クルマ三昧

クルマのEV化がタイヤエンジニアを悩ませる? 静粛性の要求「厳しくて」 (1/2ページ)

木下隆之
木下隆之

 注目されるタイヤの静粛性

 クルマ業界は電動化に向かって突き進んでいる。1997年にトヨタがハイブリッド専用車プリウスをデビューさせたのを皮切りに、クルマ業界に電動化の波が押し寄せた。

 「21世紀に間に合いました」-。そのキャッチフレーズには強烈なインパクトがあった。地球温暖化に端を発する排気ガスによる環境破壊が叫ばれはじめたその時期、時代を一気にEV化に向かわせるメッセージだったように思う。

 それ以来、各社はEV化を急いでいるのはご存知のとおり。各国がEハイブリッドを含むクルマの電動化を優遇していることも大きな後押しとなっており、クルマは確実に電動化に向かっている。

 その一方で、俄然注目されているのがタイヤの静粛性だ。クルマのEV化が進むに従って、タイヤが発生するノイズが気になり始めたユーザーも多かろう。クルマにとって主なノイズの発生源であったエンジンがなくなったことで、タイヤのノイズが耳に意識されることになった。これまでエンジン音にかき消されていたタイヤノイズが、煩わしくなったのである。

 タイヤの果たす役割は重要だ。クルマと路面の唯一の接点はタイヤだからだ。走る、止まる、曲がるを支えているのはタイヤである。直進性を保ち、旋回性を支えてもいる。雨の日には高いウエット性能が事故を減らしてくれている。雪道でチェーンを履かずに走れるようになったのは、まさにタイヤの性能が優れているからである。

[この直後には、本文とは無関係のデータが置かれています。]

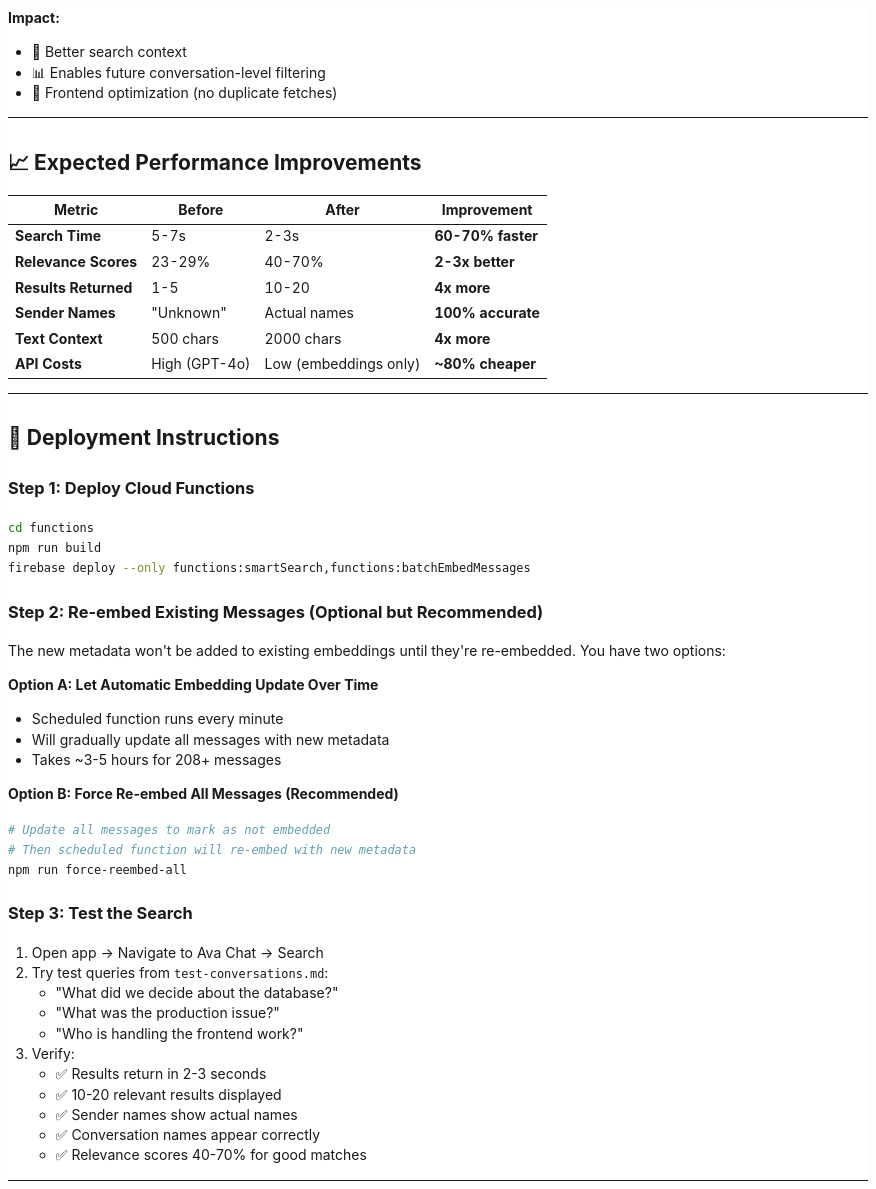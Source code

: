 **Impact:** 
- 🎯 Better search context
- 📊 Enables future conversation-level filtering
- 🚀 Frontend optimization (no duplicate fetches)

---

## 📈 Expected Performance Improvements

| Metric | Before | After | Improvement |
|--------|--------|-------|-------------|
| **Search Time** | 5-7s | 2-3s | **60-70% faster** |
| **Relevance Scores** | 23-29% | 40-70% | **2-3x better** |
| **Results Returned** | 1-5 | 10-20 | **4x more** |
| **Sender Names** | "Unknown" | Actual names | **100% accurate** |
| **Text Context** | 500 chars | 2000 chars | **4x more** |
| **API Costs** | High (GPT-4o) | Low (embeddings only) | **~80% cheaper** |

---

## 🔧 Deployment Instructions

### Step 1: Deploy Cloud Functions
```bash
cd functions
npm run build
firebase deploy --only functions:smartSearch,functions:batchEmbedMessages
```

### Step 2: Re-embed Existing Messages (Optional but Recommended)
The new metadata won't be added to existing embeddings until they're re-embedded. You have two options:

**Option A: Let Automatic Embedding Update Over Time**
- Scheduled function runs every minute
- Will gradually update all messages with new metadata
- Takes ~3-5 hours for 208+ messages

**Option B: Force Re-embed All Messages (Recommended)**
```bash
# Update all messages to mark as not embedded
# Then scheduled function will re-embed with new metadata
npm run force-reembed-all
```

### Step 3: Test the Search
1. Open app → Navigate to Ava Chat → Search
2. Try test queries from `test-conversations.md`:
   - "What did we decide about the database?"
   - "What was the production issue?"
   - "Who is handling the frontend work?"
3. Verify:
   - ✅ Results return in 2-3 seconds
   - ✅ 10-20 relevant results displayed
   - ✅ Sender names show actual names
   - ✅ Conversation names appear correctly
   - ✅ Relevance scores 40-70% for good matches

---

 それに加えて、転がり抵抗を減らすことで燃費を稼ぐこともある。柔軟性を含ませることで、乗り心地を高めている。日常のパンクも驚くほど減った。タイヤが交通の流れを円滑にしていることは確かなのだ。そんな縁の下の力持ちであるタイヤに、市場はさらに高い静粛性を求める。

-このタイヤ、うるさいね

-本当だね。ゴーゴーと唸っている

-会話がしづらいね

 こんな会話がなされることが少なくない。これまでエンジン音が支配していた騒音の源がタイヤになったのだ。